When the guards had gone again, Simon Burgess said, ‘Who is it?’
‘John Peters.’
‘John, hello mate. Let me tell you something: you’ve been on television. I saw you a couple of days ago! Everyone knows you’re alive. The world has completely reacted against it. You’re bloody lucky, because they can’t kill you now!’
So Helen knew I had been captured, and my parents. This was amazing! They had seen me on television! It was strangely comforting. I felt in touch with them. All I had to do now was stay alive, and maybe, one day…
The other person I could hear after the Iraqis had shuffled us around was Cliff Acree. He told me that his neck had been badly beaten. He was quiet-spoken and reserved. He sounded like a true gentleman.
My cell window was barred and filled with foam and old newspapers to block out the light. But there was a small hole in the covering. It acted like a lens, throwing an inverted image of the palm trees outside onto the opposite wall. I lay there sometimes, watching the trees swaying upside-down in the sunlight, a topsy-turvy image of freedom. The light-switch was hanging off the wall, its wires exposed. The walls themselves were crumbling, ancient plaster, covered in scratch marks, as though a large animal had been caged up in there at some time. There were nails sticking out of them, whose purpose I could only guess at. Winning the morale war was still my overriding concern.
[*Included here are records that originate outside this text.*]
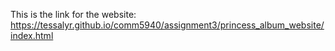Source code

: This is the link for the website: https://tessalyr.github.io/comm5940/assignment3/princess_album_website/index.html
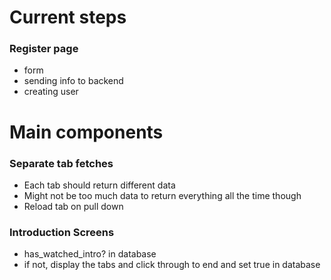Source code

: # Current steps

### Register page

- form
- sending info to backend
- creating user

# Main components

### Separate tab fetches

- Each tab should return different data
- Might not be too much data to return everything all the time though
- Reload tab on pull down

### Introduction Screens

- has_watched_intro? in database
- if not, display the tabs and click through to end and set true in database
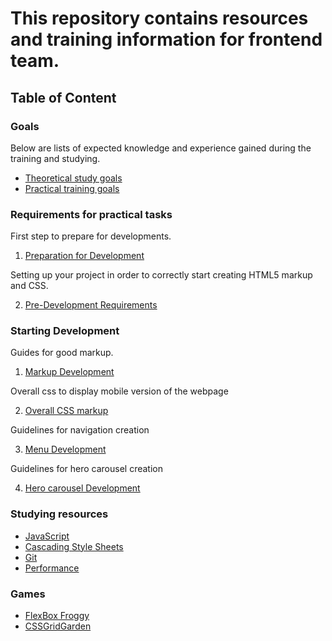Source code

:# This repository contains resources and training information for frontend team.

## Table of Content

### Goals
Below are lists of expected knowledge and experience gained during the training and studying.
 - [Theoretical study goals](goals/theoretical.md)
 - [Practical training goals](goals/practical.md)

### Requirements for practical tasks

First step to prepare for developments.

 1. [Preparation for Development](requirements/00-preparation.md)

Setting up your project in order to correctly start creating HTML5 markup and CSS.

 2. [Pre-Development Requirements](requirements/01-header.md)

### Starting Development

Guides for good markup.

1. [Markup Development](guides/02-markup.md)

Overall css to display mobile version of the webpage

2. [Overall CSS markup](guides/00-css.md)

Guidelines for navigation creation

3. [Menu Development](guides/01-menu.md)

Guidelines for hero carousel creation

4. [Hero carousel Development](guides/02-hero.md)

### Studying resources
 - [JavaScript](theory/javascript.md)
 - [Cascading Style Sheets](theory/css.md)
 - [Git](theory/git.md)
 - [Performance](theory/performance.md)

### Games

 - [FlexBox Froggy](http://flexboxfroggy.com/)
 - [CSSGridGarden](http://cssgridgarden.com/)
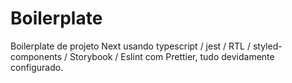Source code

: # Boilerplate
Boilerplate de projeto Next usando typescript / jest / RTL / styled-components / Storybook / Eslint com Prettier, tudo devidamente configurado.
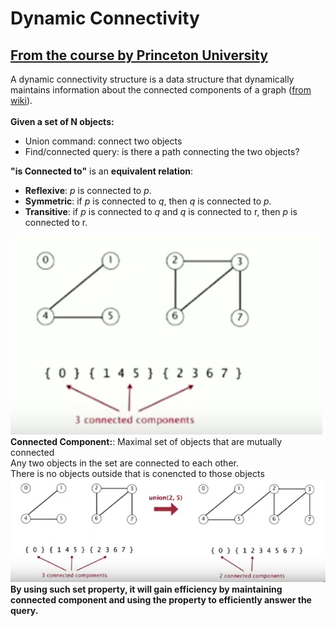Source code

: # Dynamic Connectivity

## [From the course by Princeton University](https://www.youtube.com/channel/UCirCLaGiw_zT6vJNI_At6ag)

A dynamic connectivity structure is a data structure that dynamically maintains information about the connected components of a graph ([from wiki](https://en.wikipedia.org/wiki/Dynamic_connectivity)). 
</br>
</br>
**Given a set of N objects:**
* Union command: connect two objects
* Find/connected query: is there a path connecting the two objects?

**"is Connected to"** is an **equivalent relation**:
</br>
* **Reflexive**:  *p* is connected to *p*.
* **Symmetric**:  if *p* is connected to *q*, then *q* is connected to *p*.
* **Transitive**: if *p* is connected to *q* and *q* is connected to r, then *p* is connected to r.

![](https://github.com/ExploreNcrack/Algorithm/blob/master/SET%20THEORY/Dynamic%20Connectivity/p1.png)
</br>
**Connected Component:**: Maximal set of objects that are mutually connected
</br>Any two objects in the set are connected to each other.
</br>There is no objects outside that is conencted to those objects
</br>
![](https://github.com/ExploreNcrack/Algorithm/blob/master/SET%20THEORY/Dynamic%20Connectivity/p2.png)
</br>
**By using such set property, it will gain efficiency by maintaining connected component and using the property to efficiently answer the query.**
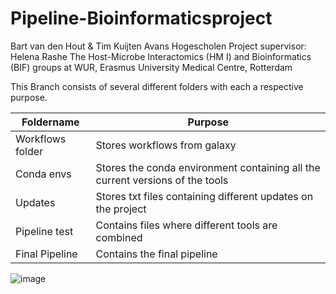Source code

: # Pipeline-Bioinformaticsproject
Bart van den Hout & Tim Kuijten
Avans Hogescholen
Project supervisor: Helena Rashe
The Host-Microbe Interactomics (HM I) and Bioinformatics (BIF) groups at WUR, Erasmus University Medical Centre, Rotterdam


This Branch consists of several different folders with each a respective purpose. 


Foldername | Purpose
-------------|--------------
Workflows folder | Stores workflows from galaxy
Conda envs | Stores the conda environment containing all the current versions of the tools
Updates | Stores txt files containing different updates on the project
Pipeline test | Contains files where different tools are combined
Final Pipeline | Contains the final pipeline

![image](https://user-images.githubusercontent.com/101572525/176131441-86135f30-8d64-41f6-9826-a4aac694f0ff.png)
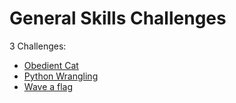 # General Skills Challenges

3 Challenges:
- [Obedient Cat](Obedient_Cat.md)
- [Python Wrangling](Python_Wrangling.md)
- [Wave a flag](Wave_a_flag.md)
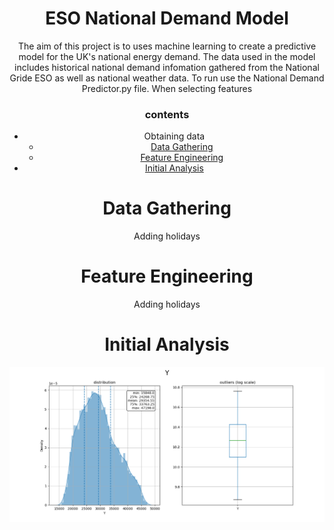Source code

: <center>
<h1 align="center"> ESO National Demand Model</h1>

<p align="center">
 The aim of this project is to uses machine learning to create a predictive model for the UK's national energy demand. The data used in the model includes historical national demand infomation gathered from the National Gride ESO as well as national weather data. To run use the National Demand Predictor.py file. When selecting features 
</p>
<h3>contents</h3>

<!--ts-->
* Obtaining data
   * [Data Gathering](#Data-Gathering)
   * [Feature Engineering](#Feature-engineering)
* [Initial Analysis](#Initial-Analysis)
<!--te-->

Data Gathering
============

Adding holidays

Feature Engineering
============

Adding holidays


Initial Analysis
============

<p align="center">
 <img src="https://raw.githubusercontent.com/wisespira/ESO-National-Demand-Model/master/probability%20distribution%20of%20National%20Demand.png">
</p>



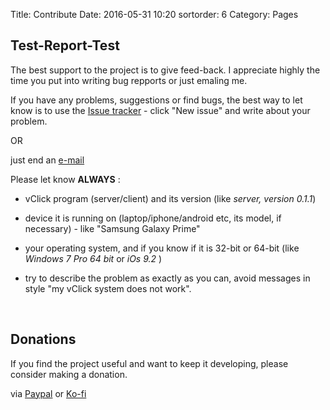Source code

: Title: Contribute
Date: 2016-05-31 10:20
sortorder: 6
Category: Pages

## Test-Report-Test

The best support to the project is to give feed-back. I appreciate highly the time you put into writing bug repports or just emaling me.

If you have any problems, suggestions or find bugs, the best way to let know is to use the
[Issue tracker](https://github.com/tarmoj/vclick/issues) - click "New issue" and write about your problem. 

OR

just end an [e-mail](mailto:trmjhnns@gmail.com)

Please let know **ALWAYS** :

- vClick program (server/client) and its version (like _server, version 0.1.1_)

- device it is running on (laptop/iphone/android etc, its model, if necessary) -  like "Samsung Galaxy Prime"

- your operating system, and if you know if it is 32-bit or 64-bit (like _Windows 7 Pro 64 bit_ or _iOs 9.2_ )

- try to describe the problem as exactly as you can, avoid messages in style "my vClick system does not work".
<br>

## Donations

If you find the project useful and want to keep it developing, please consider making a donation.

via 
[Paypal](paypal.me/tarmojohannes) or  [Ko-fi](https://ko-fi.com/tarmojohannes)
An army doctor finally came in and gave me some drops for my damaged eye. I kept the box. One morning, as I was hobbling along to the toilet hole, I noticed an ancient biro pen sitting in the dust on a window-ledge. Checking that the guard was looking the other way, I grabbed it and slipped it into my pocket. Up until then I had been carving the date every day on the wall with a nail. It seemed very important not to lose track of time. If time didn’t matter, I thought, because one day was the same, exactly the same, as the next, then perhaps life itself would become meaningless. So a pen and paper was a real find. I drew out a crude calendar or ‘diary’ on the inside of the flattened-out box. Marking down the days I had been in captivity already, I set out tiny rows of boxes to represent the days to come, as many as would reasonably fit on the card. Every box had an X drawn through it, from corner to corner. Every day, according to how my morale was doing, I blocked in a segment of the appropriate X. On good days, I filled in the top segment; on medium days, I filled in the two side segments; and on bad days, I filled in the bottom section. It was a way of standing back from myself, of monitoring my state of mind. Most days, perhaps because I had that little challenge to my feelings, the empty square, in front of me, I filled in the top bit.
There was an old Iraqi newspaper on the windowsill, which I carefully tore into strips, as an alternative to using my hand when I was allowed to the toilet. You were meant to wipe your backside with your hand, always the left one, and then wash your fingers clean afterwards. The right hand is reserved for eating. Washing was out of the question, though, because our air forces had bombed all the water mains. A pretty good way of catching hepatitis, or something like it, I thought.
We christened this prison the ‘Baghdad Bungalows’.
John Nichol: Near me was an Italian Tornado pilot, Gian Marco Bellini. Somebody had given him a very bad time, because he had no idea where he was, no idea what was happening to him, no recollection of his capture, nothing. He would not eat; he would not drink. They brought doctors in to see him. He would have yelling fits in his cell. No doubt his problem was severe concussion from his head being hit repeatedly with large chunks of wood – if my own experience was anything to go by.
I glimpsed JP in the courtyard on the second day. Seeing him made me feel we might yet make it, somehow. On the other side of me was Mohammed Mubarak, a Kuwaiti Skyhawk pilot. The Iraqis would have Radio Baghdad on at night, and Mohammed was a godsend, because he could translate for us and relay what was going on. One night he told us, ‘The Iraqis claim they have shot down 200 Allied aircraft, they say that they have successfully invaded Saudi Arabia.’